Pour plus de précision, le 18 Novembre, la ligne de front comprennait les secteurs suivants, du sud au nord: l’Armée IV, dirigée par le général Constantin Constantinescu – Claps, l’Armée IV, de chars Pantzer, dirigée par Hermann Hoth, l’Armée VI, dirigée par Friedrich Wilhelm Ernst Paulus, l’Armée III, dirigée par le général Pierre Dumitrescu, l’Armée VIII, dirigée par Italo Gariboldi, l’Armée II dirigée par Jany Gusztáv, l’Armée IV, dirigée par Hans Eberhard Kurt von Salmuth

Les Soviétiques ont choisi de commencer la contre-offensive, connue sous le nom de “Uranus”, ni les secteurs allemands, ni le  secteur italien, ni le secteur hongrois, mais le secteur roumain , non seulement l’un, mais les deux, en deux jours, l’un après l’autre. Pourquoi donc? Ces secteurs ont été considérés par les Soviétique comme les maillons les plus faibles de la ligne de front?
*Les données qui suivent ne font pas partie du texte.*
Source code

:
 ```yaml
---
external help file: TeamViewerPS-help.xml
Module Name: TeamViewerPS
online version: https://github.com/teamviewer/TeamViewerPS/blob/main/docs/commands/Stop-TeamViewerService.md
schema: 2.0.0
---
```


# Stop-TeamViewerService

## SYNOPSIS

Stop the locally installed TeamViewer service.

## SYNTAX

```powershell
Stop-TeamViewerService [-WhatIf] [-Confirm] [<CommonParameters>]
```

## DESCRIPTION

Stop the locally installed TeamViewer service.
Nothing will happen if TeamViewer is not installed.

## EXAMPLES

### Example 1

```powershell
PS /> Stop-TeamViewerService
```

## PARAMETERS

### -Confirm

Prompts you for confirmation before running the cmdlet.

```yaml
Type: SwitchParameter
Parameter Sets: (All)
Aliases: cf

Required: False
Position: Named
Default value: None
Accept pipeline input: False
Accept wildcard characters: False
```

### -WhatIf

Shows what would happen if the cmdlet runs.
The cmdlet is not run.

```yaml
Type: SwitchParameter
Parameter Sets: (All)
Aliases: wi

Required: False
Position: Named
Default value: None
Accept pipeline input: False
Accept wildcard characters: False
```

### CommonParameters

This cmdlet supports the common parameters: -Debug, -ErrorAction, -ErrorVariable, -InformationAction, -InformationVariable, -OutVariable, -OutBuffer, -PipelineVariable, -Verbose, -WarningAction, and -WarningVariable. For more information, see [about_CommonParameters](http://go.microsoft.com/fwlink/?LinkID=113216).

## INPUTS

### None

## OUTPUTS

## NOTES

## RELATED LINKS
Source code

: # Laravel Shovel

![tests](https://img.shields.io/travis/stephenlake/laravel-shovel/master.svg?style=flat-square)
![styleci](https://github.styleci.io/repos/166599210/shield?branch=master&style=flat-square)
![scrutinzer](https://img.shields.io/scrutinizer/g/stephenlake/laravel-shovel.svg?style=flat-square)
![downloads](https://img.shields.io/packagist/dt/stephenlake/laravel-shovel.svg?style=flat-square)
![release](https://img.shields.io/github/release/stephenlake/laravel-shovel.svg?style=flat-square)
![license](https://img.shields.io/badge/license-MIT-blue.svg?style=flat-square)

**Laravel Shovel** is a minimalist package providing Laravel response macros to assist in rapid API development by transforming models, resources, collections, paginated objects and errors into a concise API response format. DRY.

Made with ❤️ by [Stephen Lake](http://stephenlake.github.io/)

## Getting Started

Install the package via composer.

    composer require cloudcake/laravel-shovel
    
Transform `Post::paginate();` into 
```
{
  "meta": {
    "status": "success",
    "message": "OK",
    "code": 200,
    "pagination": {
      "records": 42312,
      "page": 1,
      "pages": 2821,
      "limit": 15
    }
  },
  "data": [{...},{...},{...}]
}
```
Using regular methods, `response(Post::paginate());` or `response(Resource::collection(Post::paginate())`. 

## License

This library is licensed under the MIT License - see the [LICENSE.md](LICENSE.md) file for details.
Le 19 Novembre 1942, l’Armée III, avec un effectif de 152.492 militaires roumains, a été accablée par l’attaque soviétique, dirigée par Nicolas Feodorovitch Vatoutine, elle en étant pulvérisée et, ainsi, le flanc nord de l’Armée VI est resté découvert.

Le 20 Novembre 1942, l’Armée IV,  avec un effectif de 75.580 militaires roumains, a été accablée par l’attaque soviétique, dirigée par Andreï Ivanovitch Eremenko, en laissant découvert le flanc sud de l’Armée IV, de chars Pantzer.

Avec les flancs découverts, l’encerclement de l’Armée VI par les Soviétiques a été réalisé en un temps très court, le 23 Novembre, à Kalac, une localité à l’ouest de Stalingrad, à une distance de 80 kilomètres.

Les tentatives allemandes de sortir de l’encerclement, auxquelles ont participé et nombreux militaires roumains ont échoué, seulement une grande partie de l’Armée IV, de chars Pantzer, a  échappé et a formé le groupe armé Hoth.

Bien que, le 30 Janvier 1943, Hitler l’a promu “feldmareschall” (n.a. maréchal de champs, le deuxième plus haut grade, après “reichmareschall” maréchal de l’Empire, dans l’Armée Allemande entre 1935 et 1945), Paulus s’est rendu le jour suivant, les Soviétiques en prennant comme prisonniers 24 généraux, 2.500 officiers et environ 107.000 soldats allemands.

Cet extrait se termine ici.